“Customer Experience Day? That means eff-all to me!”

Did you have a good CX Day? You didn’t realise it was happening? Strange! I thought it was up there with Pancake Day, Mothers’ Day, Fathers’ Day and the Eurovision Song Contest as a red-letter day in anyone’s calendar. Well, maybe I’m exaggerating a touch, but the reaction – quoted verbatim above – when I mentioned to someone that it was, indeed, Customer Experience Day proved to me not that there had been a failure of publicity, but that the day itself possibly didn’t have much point if you’re not a CX specialist. Which made me realise that we can get far too obsessed with customer experience itself and lose the point of why it’s important.

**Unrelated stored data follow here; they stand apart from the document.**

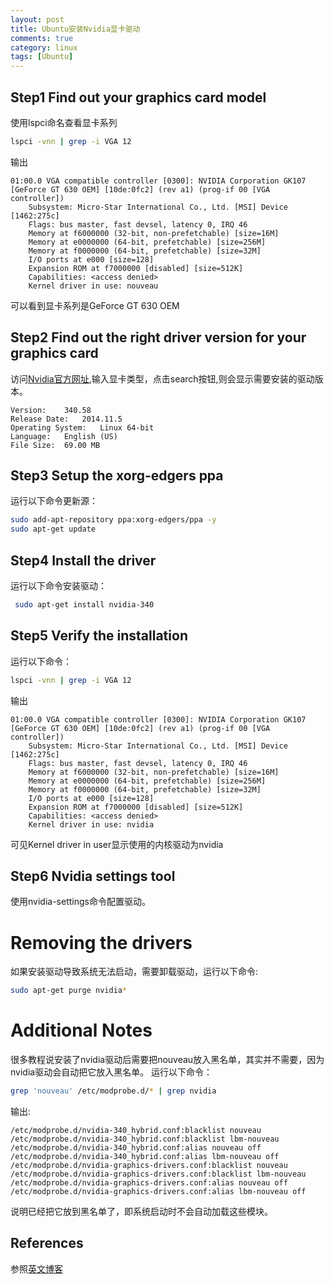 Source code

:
 ```yaml
---
layout: post
title: Ubuntu安装Nvidia显卡驱动
comments: true
category: linux
tags: [Ubuntu]
---
```


## Step1 Find out your graphics card model

使用lspci命名查看显卡系列

```bash
lspci -vnn | grep -i VGA 12
```

输出

```
01:00.0 VGA compatible controller [0300]: NVIDIA Corporation GK107 [GeForce GT 630 OEM] [10de:0fc2] (rev a1) (prog-if 00 [VGA controller])
	Subsystem: Micro-Star International Co., Ltd. [MSI] Device [1462:275c]
	Flags: bus master, fast devsel, latency 0, IRQ 46
	Memory at f6000000 (32-bit, non-prefetchable) [size=16M]
	Memory at e0000000 (64-bit, prefetchable) [size=256M]
	Memory at f0000000 (64-bit, prefetchable) [size=32M]
	I/O ports at e000 [size=128]
	Expansion ROM at f7000000 [disabled] [size=512K]
	Capabilities: <access denied>
	Kernel driver in use: nouveau
```

可以看到显卡系列是GeForce GT 630 OEM

## Step2 Find out the right driver version for your graphics card

访问[Nvidia官方网址](http://www.nvidia.com/Download/index.aspx),输入显卡类型，点击search按钮,则会显示需要安装的驱动版本。

```
Version: 	340.58
Release Date: 	2014.11.5
Operating System: 	Linux 64-bit
Language: 	English (US)
File Size: 	69.00 MB
```

## Step3 Setup the xorg-edgers ppa

运行以下命令更新源：

```bash
sudo add-apt-repository ppa:xorg-edgers/ppa -y
sudo apt-get update
```

## Step4 Install the driver

运行以下命令安装驱动：

```bash
 sudo apt-get install nvidia-340
 ```

## Step5 Verify the installation
 
运行以下命令：

```bash
lspci -vnn | grep -i VGA 12
```

输出

```
01:00.0 VGA compatible controller [0300]: NVIDIA Corporation GK107 [GeForce GT 630 OEM] [10de:0fc2] (rev a1) (prog-if 00 [VGA controller])
	Subsystem: Micro-Star International Co., Ltd. [MSI] Device [1462:275c]
	Flags: bus master, fast devsel, latency 0, IRQ 46
	Memory at f6000000 (32-bit, non-prefetchable) [size=16M]
	Memory at e0000000 (64-bit, prefetchable) [size=256M]
	Memory at f0000000 (64-bit, prefetchable) [size=32M]
	I/O ports at e000 [size=128]
	Expansion ROM at f7000000 [disabled] [size=512K]
	Capabilities: <access denied>
	Kernel driver in use: nvidia
```

可见Kernel driver in user显示使用的内核驱动为nvidia

## Step6 Nvidia settings tool

使用nvidia-settings命令配置驱动。

# Removing the drivers

如果安装驱动导致系统无法启动，需要卸载驱动，运行以下命令:

```bash
sudo apt-get purge nvidia*
```

# Additional Notes

很多教程说安装了nvidia驱动后需要把nouveau放入黑名单，其实并不需要，因为nvidia驱动会自动把它放入黑名单。
运行以下命令：

```bash
grep 'nouveau' /etc/modprobe.d/* | grep nvidia
```

输出:

```
/etc/modprobe.d/nvidia-340_hybrid.conf:blacklist nouveau
/etc/modprobe.d/nvidia-340_hybrid.conf:blacklist lbm-nouveau
/etc/modprobe.d/nvidia-340_hybrid.conf:alias nouveau off
/etc/modprobe.d/nvidia-340_hybrid.conf:alias lbm-nouveau off
/etc/modprobe.d/nvidia-graphics-drivers.conf:blacklist nouveau
/etc/modprobe.d/nvidia-graphics-drivers.conf:blacklist lbm-nouveau
/etc/modprobe.d/nvidia-graphics-drivers.conf:alias nouveau off
/etc/modprobe.d/nvidia-graphics-drivers.conf:alias lbm-nouveau off
```

说明已经把它放到黑名单了，即系统启动时不会自动加载这些模块。

## References

参照[英文博客](http://www.binarytides.com/install-nvidia-drivers-ubuntu-14-04/)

This might seem an odd point of view for someone who spent a brilliant day as a judge at the UK Customer Experience Awards recently. It was genuinely inspiring to hear stories of great customer experience delivery by all kinds of organisations and my only regret was that I didn’t get to hear more. But, paradoxically, what happens at these kind of events is that CX practitioners and experts take a rare moment away from customers and become inward-looking: what did we do? What was the effect? What else could we have done? Addressing these kind of questions is important because learning and feedback can drive improved performance and a desire to raid the game.

BUT…

At the end of the day, time when we focus on customer experience only has value when it translates into improved outcomes for customers.

B.U.T… customers don’t care about your job

I spent the best part of two decades in telecoms, then banking, and one thing I learnt from that experience was that whilst we would get very excited about products, propositions and new ways of delivering a service, great or otherwise, it was surprising how unexcited our customers were about it. I think it’s largely due to the nature of the products in both industries: in general, customers view them very much as utilities. In the case of both, it’s what you can do with the products – broadband for videos, games, voice communication; money for, er, all kinds of things – that gets people excited, not the jobs of the people that deliver them. I’ve called this Bush’s Universal Truth (B.U.T.), although it’s probably everybody else’s blinding glimpse of the obvious.

One of the most important things I do in my work is to get people to focus on the outcomes they deliver for customers – once you get those clarified, both the current and desired future outcomes, you’re in a good place to identify the customer’s journey and their overall experience that will deliver those in the best way.

Remember, remember, the third of October

I think CX Day is a great idea – why not set aside a day to focus on great CX delivery and inspire others to raise their game? But remember it’s just for specialists, not for the people who really count – the customers.